To feel just, not because you’re supposed to, not because you want to, just because: you do.
I watch children in moments of joy quite often, I’m lucky to be surrounded by lots of wonderful parents and their beautiful kids. For a toddler, joy can come from a great friend, a great game, a wonderful discovery. Joy can come from learning how to do soemthing new, from discovering a rhyme, from finding something funny. Joy can come from the sip of a delicious smoothie, from a bowl of berries, from a perfectly spotted leaf. Or in Bo’s case in the above picture, joy can come from watching a kite take flight for the very first time.
Somewhere along the way we lose it a little. We get too caught up in expectation and comparison. We get too caught up in the mundane that we forget that within that mundane, are moments that lend themselves to spectacular joy.

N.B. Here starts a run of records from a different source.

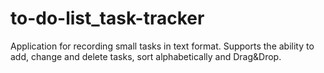 # to-do-list_task-tracker
Application for recording small tasks in text format. Supports the ability to add, change and delete tasks, sort alphabetically and Drag&Drop.
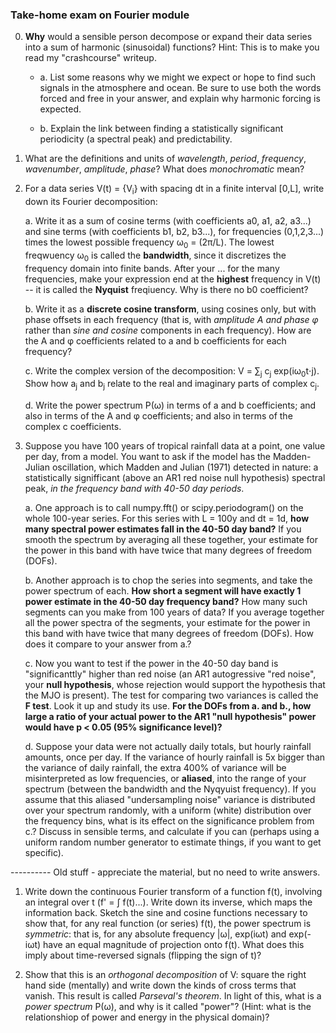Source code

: ### Take-home exam on Fourier module

0. **Why** would a sensible person decompose or expand their data series into a sum of harmonic (sinusoidal) functions? Hint: This is to make you read my "crashcourse" writeup. 

    - a. List some reasons why we might we expect or hope to find such signals in the atmosphere and ocean. Be sure to use both the words forced and free in your answer, and explain why harmonic forcing is expected. 

    - b. Explain the link between finding a statistically significant periodicity (a spectral peak) and predictability. 

1. What are the definitions and units of _wavelength_, _period_, _frequency_,  _wavenumber_, _amplitude_, _phase_? What does _monochromatic_ mean? 

2. For a data series V(t) = {V<sub>i</sub>} with spacing dt in a finite interval [0,L], write down its Fourier decomposition: 

    a. Write it as a sum of cosine terms (with coefficients a0, a1, a2, a3...) and sine terms (with coefficients b1, b2, b3...), for frequencies (0,1,2,3...) times the lowest possible frequency ω<sub>0</sub> = (2π/L). The lowest freqwuency ω<sub>0</sub> is called the **bandwidth**, since it discretizes the frequency domain into finite bands. After your ... for the many frequencies, make your expression end at the **highest** frequency in V(t) -- it is called the **Nyquist** freqiuency. Why is there no b0 coefficient? 
    
    b. Write it as a **discrete cosine transform**, using cosines only, but with phase offsets in each frequency (that is, with _amplitude A and phase φ_ rather than _sine and cosine_ components in each frequency). How are the A and φ coefficients related to a and b coefficients for each frequency? 
    
    c. Write the complex version of the decomposition: V = ∑<sub>j</sub> c<sub>j</sub> exp(iω<sub>0</sub>t⋅j). Show how a<sub>j</sub> and b<sub>j</sub> relate to the real and imaginary parts of complex c<sub>j</sub>. 
    
    d. Write the power spectrum P(ω) in terms of a and b coefficients; and also in terms of the A and φ coefficients; and also in terms of the complex c coefficients. 

3. Suppose you have 100 years of tropical rainfall data at a point, one value per day, from a model. You want to ask if the model has the Madden-Julian oscillation, which Madden and Julian (1971) detected in nature: a statistically signifficant (above an AR1 red noise null hypothesis) spectral peak, _in the frequency band with 40-50 day periods_.  

    a. One approach is to call numpy.fft() or scipy.periodogram() on the whole 100-year series. For this series with L = 100y and dt = 1d, **how many spectral power estimates fall in the 40-50 day band?** If you smooth the spectrum by averaging all these together, your estimate for the power in this band with have twice that many degrees of freedom (DOFs). 
    
    b. Another approach is to chop the series into segments, and take the power spectrum of each. **How short a segment will have exactly 1 power estimate in the 40-50 day frequency band?** How many such segments can you make from 100 years of data? If you average together all the power spectra of the segments, your estimate for the power in this band with have twice that many degrees of freedom (DOFs). How does it compare to your answer from a.? 
    
    c. Now you want to test if the power in the 40-50 day band is "significanttly" higher than red noise (an AR1 autogressive "red noise", your **null hypothesis**, whose rejection would support the hypothesis that the MJO is present). The test for comparing two variances is called the **F test**. Look it up and study its use. **For the DOFs from a. and b., how large a ratio of your actual power to the AR1 "null hypothesis" power would have p < 0.05 (95% significance level)?** 
    
    d. Suppose your data were not actually daily totals, but hourly rainfall amounts, once per day. If the variance of hourly rainfall is 5x bigger than the variance of daily rainfall, the extra 400% of variance will be misinterpreted as low frequencies, or **aliased**, into the range of your spectrum (between the bandwidth and the Nyqyuist frequency). If you assume that this aliased "undersampling noise" variance is distributed over your spectrum randomly, with a uniform (white) distribution over the frequency bins, what is its effect on the significance problem from c.? Discuss in sensible terms, and calculate if you can (perhaps using a uniform random number generator to estimate things, if you want to get specific).  


---------- Old stuff - appreciate the material, but no need to write answers. 

1. Write down the continuous Fourier transform of a function f(t), involving an integral over t (f' = ∫ f(t)...). Write down its inverse, which maps the information back. Sketch the sine and cosine functions necessary to show that, for any real function (or series) f(t), the power spectrum is _symmetric_: that is, for any absolute frequency |ω|, exp(iωt) and exp(-iωt) have an equal magnitude of projection onto f(t). What does this imply about time-reversed signals (flipping the sign of t)? 

4. Show that this is an _orthogonal decomposition_ of V: square the right hand side (mentally) and write down the kinds of cross terms that vanish. This result is called _Parseval's theorem_. In light of this, what is a _power spectrum_ P(ω), and why is it called "power"? (Hint: what is the relationshiop of power and energy in the physical domain)?

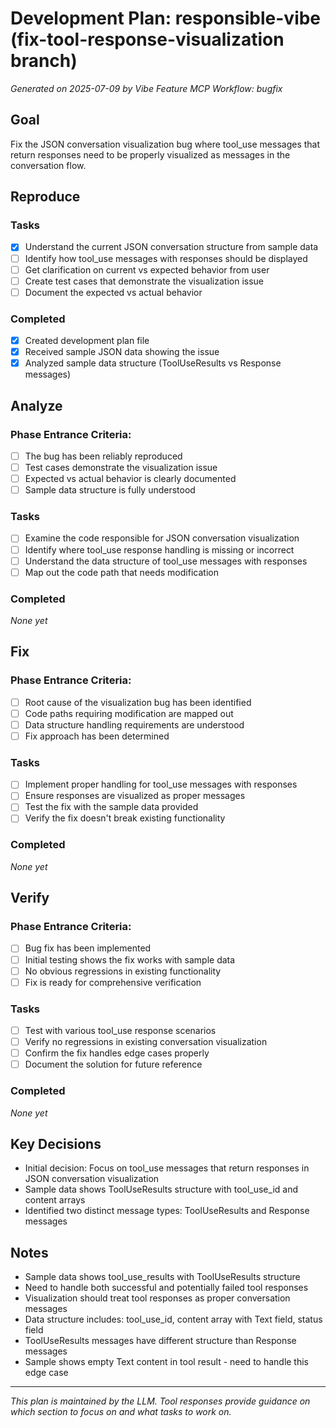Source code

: # Development Plan: responsible-vibe (fix-tool-response-visualization branch)

*Generated on 2025-07-09 by Vibe Feature MCP*
*Workflow: bugfix*

## Goal
Fix the JSON conversation visualization bug where tool_use messages that return responses need to be properly visualized as messages in the conversation flow.

## Reproduce
### Tasks
- [x] Understand the current JSON conversation structure from sample data
- [ ] Identify how tool_use messages with responses should be displayed
- [ ] Get clarification on current vs expected behavior from user
- [ ] Create test cases that demonstrate the visualization issue
- [ ] Document the expected vs actual behavior

### Completed
- [x] Created development plan file
- [x] Received sample JSON data showing the issue
- [x] Analyzed sample data structure (ToolUseResults vs Response messages)

## Analyze
### Phase Entrance Criteria:
- [ ] The bug has been reliably reproduced
- [ ] Test cases demonstrate the visualization issue
- [ ] Expected vs actual behavior is clearly documented
- [ ] Sample data structure is fully understood

### Tasks
- [ ] Examine the code responsible for JSON conversation visualization
- [ ] Identify where tool_use response handling is missing or incorrect
- [ ] Understand the data structure of tool_use messages with responses
- [ ] Map out the code path that needs modification

### Completed
*None yet*

## Fix
### Phase Entrance Criteria:
- [ ] Root cause of the visualization bug has been identified
- [ ] Code paths requiring modification are mapped out
- [ ] Data structure handling requirements are understood
- [ ] Fix approach has been determined

### Tasks
- [ ] Implement proper handling for tool_use messages with responses
- [ ] Ensure responses are visualized as proper messages
- [ ] Test the fix with the sample data provided
- [ ] Verify the fix doesn't break existing functionality

### Completed
*None yet*

## Verify
### Phase Entrance Criteria:
- [ ] Bug fix has been implemented
- [ ] Initial testing shows the fix works with sample data
- [ ] No obvious regressions in existing functionality
- [ ] Fix is ready for comprehensive verification

### Tasks
- [ ] Test with various tool_use response scenarios
- [ ] Verify no regressions in existing conversation visualization
- [ ] Confirm the fix handles edge cases properly
- [ ] Document the solution for future reference

### Completed
*None yet*

## Key Decisions
- Initial decision: Focus on tool_use messages that return responses in JSON conversation visualization
- Sample data shows ToolUseResults structure with tool_use_id and content arrays
- Identified two distinct message types: ToolUseResults and Response messages

## Notes
- Sample data shows tool_use_results with ToolUseResults structure
- Need to handle both successful and potentially failed tool responses
- Visualization should treat tool responses as proper conversation messages
- Data structure includes: tool_use_id, content array with Text field, status field
- ToolUseResults messages have different structure than Response messages
- Sample shows empty Text content in tool result - need to handle this edge case

---
*This plan is maintained by the LLM. Tool responses provide guidance on which section to focus on and what tasks to work on.*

Sometimes your joy is the source of your smile… but what if your smile was infact the source of the joy? I have been rolling this idea around in my mouth a bit lately, speaking it out loud, wondering how it all works… and you know, it’s profound but it’s also pretty accurate. When you allow yourself to see the world through the eyes of a child (your own inner child perhaps), when you allow yourself to just smile… the joy bursts back in.
Simple moments are where the joy lives… maybe we’ve just been too busy to see them all along.